- _DATASET EXCERPTS_
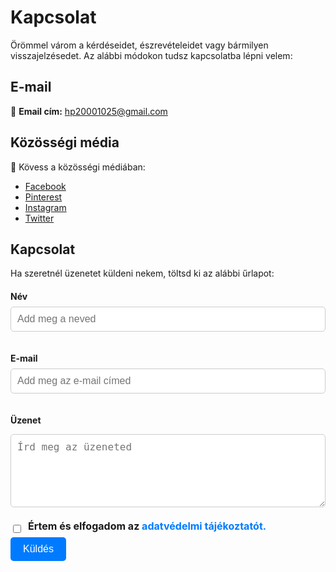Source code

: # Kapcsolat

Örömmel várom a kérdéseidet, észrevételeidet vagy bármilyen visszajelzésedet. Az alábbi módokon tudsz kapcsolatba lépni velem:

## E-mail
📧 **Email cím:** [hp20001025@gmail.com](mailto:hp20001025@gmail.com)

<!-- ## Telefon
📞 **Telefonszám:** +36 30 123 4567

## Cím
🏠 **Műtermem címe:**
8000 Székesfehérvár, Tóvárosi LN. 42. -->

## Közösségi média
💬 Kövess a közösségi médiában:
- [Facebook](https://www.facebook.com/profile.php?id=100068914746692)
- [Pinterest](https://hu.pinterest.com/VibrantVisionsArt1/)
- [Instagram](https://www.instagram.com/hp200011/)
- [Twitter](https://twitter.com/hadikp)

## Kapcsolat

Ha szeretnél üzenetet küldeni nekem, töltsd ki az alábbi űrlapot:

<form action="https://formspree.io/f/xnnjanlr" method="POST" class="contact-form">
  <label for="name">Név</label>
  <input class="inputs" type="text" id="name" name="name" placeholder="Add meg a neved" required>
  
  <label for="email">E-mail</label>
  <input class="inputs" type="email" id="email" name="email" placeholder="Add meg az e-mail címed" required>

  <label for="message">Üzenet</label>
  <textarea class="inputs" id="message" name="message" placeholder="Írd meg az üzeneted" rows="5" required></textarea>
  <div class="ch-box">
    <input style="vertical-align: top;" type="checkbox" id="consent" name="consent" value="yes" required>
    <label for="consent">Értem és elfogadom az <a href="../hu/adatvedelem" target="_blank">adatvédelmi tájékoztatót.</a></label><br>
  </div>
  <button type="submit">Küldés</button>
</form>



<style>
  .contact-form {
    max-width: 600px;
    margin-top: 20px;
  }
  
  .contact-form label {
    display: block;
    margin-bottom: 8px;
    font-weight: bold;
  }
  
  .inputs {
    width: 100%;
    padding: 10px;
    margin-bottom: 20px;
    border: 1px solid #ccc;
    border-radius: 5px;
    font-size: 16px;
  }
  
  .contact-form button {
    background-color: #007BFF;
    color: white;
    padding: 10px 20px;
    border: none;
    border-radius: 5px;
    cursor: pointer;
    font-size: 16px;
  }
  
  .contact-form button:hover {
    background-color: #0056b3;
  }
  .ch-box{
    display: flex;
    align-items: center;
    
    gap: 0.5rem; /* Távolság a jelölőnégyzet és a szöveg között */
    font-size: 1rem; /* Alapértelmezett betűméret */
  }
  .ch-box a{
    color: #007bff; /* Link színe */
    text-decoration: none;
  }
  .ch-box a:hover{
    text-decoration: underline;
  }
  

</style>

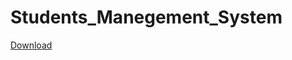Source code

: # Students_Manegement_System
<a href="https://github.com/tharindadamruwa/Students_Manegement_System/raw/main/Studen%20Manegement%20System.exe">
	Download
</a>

- _WHAT THE TASK REQUIRES_
Within the data above, pick out all lines holding the word "type".

- _TASK ANSWER_
  <input class="inputs" type="text" id="name" name="name" placeholder="Add meg a neved" required>
  <input class="inputs" type="email" id="email" name="email" placeholder="Add meg az e-mail címed" required>
    <input style="vertical-align: top;" type="checkbox" id="consent" name="consent" value="yes" required>
  <button type="submit">Küldés</button>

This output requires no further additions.